#### DATA TO PROCESS

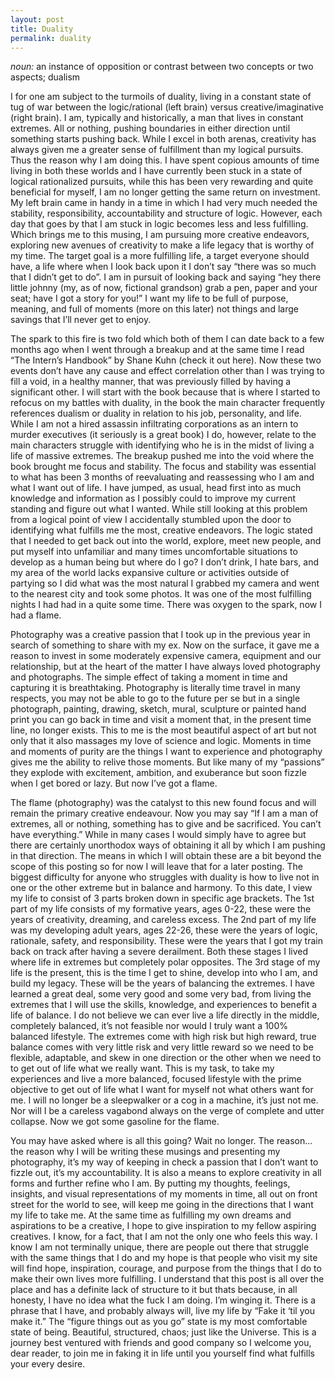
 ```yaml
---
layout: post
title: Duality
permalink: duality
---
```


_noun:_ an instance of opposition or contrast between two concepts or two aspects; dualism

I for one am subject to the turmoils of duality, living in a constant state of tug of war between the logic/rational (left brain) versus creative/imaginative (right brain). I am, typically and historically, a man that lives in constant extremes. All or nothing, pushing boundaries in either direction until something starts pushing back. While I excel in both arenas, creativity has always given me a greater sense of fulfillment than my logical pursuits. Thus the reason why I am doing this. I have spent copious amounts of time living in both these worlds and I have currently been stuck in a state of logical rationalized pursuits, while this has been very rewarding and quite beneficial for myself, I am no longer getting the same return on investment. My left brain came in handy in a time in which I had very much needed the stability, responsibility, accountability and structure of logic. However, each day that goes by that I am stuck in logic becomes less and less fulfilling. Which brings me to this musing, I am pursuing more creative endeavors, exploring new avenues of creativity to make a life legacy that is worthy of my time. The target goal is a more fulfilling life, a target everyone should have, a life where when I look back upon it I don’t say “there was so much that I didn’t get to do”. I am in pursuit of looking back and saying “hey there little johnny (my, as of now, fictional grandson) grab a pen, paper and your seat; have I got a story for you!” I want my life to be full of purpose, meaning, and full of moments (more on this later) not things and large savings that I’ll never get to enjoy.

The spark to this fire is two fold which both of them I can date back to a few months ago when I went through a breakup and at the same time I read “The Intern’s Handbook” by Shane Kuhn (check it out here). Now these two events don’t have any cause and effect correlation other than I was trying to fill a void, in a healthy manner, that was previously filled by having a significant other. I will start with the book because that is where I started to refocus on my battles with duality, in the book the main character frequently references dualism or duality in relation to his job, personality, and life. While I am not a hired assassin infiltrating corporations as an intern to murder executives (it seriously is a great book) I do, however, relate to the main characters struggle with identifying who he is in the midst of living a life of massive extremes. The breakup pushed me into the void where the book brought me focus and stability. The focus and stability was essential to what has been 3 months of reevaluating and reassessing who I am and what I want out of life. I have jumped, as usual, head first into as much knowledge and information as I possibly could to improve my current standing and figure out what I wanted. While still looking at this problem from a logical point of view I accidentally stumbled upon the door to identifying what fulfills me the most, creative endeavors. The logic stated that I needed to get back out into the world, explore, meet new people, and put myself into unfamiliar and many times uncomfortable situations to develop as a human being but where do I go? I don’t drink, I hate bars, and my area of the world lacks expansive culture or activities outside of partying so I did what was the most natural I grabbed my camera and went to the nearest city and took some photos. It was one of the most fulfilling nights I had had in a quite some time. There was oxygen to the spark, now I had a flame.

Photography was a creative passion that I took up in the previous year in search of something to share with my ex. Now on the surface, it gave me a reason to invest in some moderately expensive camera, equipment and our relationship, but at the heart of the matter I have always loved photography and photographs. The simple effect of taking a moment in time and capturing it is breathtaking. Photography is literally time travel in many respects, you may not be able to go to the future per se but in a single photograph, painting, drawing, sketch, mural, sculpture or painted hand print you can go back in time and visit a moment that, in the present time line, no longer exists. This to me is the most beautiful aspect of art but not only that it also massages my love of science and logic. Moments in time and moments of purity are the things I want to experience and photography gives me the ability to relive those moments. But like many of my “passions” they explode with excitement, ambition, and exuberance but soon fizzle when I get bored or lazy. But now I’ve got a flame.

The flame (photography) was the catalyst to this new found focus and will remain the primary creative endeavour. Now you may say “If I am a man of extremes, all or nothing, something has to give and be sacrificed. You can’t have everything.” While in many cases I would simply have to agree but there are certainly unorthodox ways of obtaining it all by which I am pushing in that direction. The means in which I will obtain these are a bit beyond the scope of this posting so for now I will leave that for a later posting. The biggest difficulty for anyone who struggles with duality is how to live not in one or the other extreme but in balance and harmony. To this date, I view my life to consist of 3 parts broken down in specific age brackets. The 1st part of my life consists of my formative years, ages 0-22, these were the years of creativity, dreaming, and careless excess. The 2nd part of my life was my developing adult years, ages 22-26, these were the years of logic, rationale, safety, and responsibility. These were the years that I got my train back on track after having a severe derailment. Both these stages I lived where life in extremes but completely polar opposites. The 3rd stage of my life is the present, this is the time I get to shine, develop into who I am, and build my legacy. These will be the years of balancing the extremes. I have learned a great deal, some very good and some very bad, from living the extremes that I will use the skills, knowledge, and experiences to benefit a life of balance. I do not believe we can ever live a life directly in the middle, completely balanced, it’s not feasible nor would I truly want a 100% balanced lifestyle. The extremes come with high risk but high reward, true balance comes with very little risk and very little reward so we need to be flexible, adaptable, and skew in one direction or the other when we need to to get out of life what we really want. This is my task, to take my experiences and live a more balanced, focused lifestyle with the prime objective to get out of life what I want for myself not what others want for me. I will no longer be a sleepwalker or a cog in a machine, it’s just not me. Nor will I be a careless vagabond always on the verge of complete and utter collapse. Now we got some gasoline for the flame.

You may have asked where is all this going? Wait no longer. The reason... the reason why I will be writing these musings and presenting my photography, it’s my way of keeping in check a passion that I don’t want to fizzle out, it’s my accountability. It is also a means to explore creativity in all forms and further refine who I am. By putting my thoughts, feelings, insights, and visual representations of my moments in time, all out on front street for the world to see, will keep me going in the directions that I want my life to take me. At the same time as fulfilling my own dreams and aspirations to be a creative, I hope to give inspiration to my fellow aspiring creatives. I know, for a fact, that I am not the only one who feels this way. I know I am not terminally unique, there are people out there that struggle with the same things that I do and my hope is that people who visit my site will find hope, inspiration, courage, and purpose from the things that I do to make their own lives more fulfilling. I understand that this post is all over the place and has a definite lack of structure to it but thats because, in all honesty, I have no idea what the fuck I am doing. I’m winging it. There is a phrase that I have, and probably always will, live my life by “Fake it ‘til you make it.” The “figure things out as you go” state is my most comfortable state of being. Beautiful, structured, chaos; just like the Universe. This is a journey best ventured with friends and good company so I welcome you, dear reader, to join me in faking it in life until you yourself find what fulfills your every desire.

########
#### DATA TO PROCESS

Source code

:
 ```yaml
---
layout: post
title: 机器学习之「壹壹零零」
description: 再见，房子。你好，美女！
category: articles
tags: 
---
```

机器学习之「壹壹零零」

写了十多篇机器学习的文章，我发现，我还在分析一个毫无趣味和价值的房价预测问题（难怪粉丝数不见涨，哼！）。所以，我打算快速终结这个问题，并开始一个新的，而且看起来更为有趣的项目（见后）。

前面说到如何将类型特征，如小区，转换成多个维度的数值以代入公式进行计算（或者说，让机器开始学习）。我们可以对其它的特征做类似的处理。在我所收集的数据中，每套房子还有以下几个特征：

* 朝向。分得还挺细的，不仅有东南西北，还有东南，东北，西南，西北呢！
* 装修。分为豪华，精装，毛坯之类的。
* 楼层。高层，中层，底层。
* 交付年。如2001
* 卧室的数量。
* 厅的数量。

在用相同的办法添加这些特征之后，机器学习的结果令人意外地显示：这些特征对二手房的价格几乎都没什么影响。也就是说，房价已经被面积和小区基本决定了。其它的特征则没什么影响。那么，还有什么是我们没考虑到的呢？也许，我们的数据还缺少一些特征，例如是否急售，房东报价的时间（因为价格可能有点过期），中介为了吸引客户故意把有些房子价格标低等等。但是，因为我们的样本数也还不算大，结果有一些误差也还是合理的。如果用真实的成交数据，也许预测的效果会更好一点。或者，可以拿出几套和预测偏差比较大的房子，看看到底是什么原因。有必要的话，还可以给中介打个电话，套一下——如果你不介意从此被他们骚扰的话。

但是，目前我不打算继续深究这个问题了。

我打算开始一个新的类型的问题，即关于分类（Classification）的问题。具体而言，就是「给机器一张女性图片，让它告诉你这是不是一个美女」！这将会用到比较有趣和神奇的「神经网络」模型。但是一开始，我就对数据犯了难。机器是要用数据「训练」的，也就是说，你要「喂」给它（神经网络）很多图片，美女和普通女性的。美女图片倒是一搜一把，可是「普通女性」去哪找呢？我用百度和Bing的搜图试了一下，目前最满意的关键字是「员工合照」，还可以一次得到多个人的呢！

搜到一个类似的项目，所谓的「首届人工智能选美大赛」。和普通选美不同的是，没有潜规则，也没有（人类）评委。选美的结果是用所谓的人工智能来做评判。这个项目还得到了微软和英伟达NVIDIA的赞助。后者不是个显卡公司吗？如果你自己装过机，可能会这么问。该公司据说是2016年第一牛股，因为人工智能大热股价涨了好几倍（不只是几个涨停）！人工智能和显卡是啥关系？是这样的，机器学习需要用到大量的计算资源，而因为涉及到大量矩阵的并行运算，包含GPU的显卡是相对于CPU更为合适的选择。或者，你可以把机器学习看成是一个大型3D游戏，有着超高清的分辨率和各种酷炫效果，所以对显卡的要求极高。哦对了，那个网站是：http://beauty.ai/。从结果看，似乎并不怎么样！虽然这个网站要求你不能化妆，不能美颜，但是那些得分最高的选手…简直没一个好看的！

########

The listing above holds a line with "但是，目前我不打算继续深究这个问题了。" and a line with "我打算开始一个新的类型的问题". Print the stretch from the first through the second, exactly and alone.

但是，目前我不打算继续深究这个问题了。

我打算开始一个新的类型的问题，即关于分类（Classification）的问题。具体而言，就是「给机器一张女性图片，让它告诉你这是不是一个美女」！这将会用到比较有趣和神奇的「神经网络」模型。但是一开始，我就对数据犯了难。机器是要用数据「训练」的，也就是说，你要「喂」给它（神经网络）很多图片，美女和普通女性的。美女图片倒是一搜一把，可是「普通女性」去哪找呢？我用百度和Bing的搜图试了一下，目前最满意的关键字是「员工合照」，还可以一次得到多个人的呢！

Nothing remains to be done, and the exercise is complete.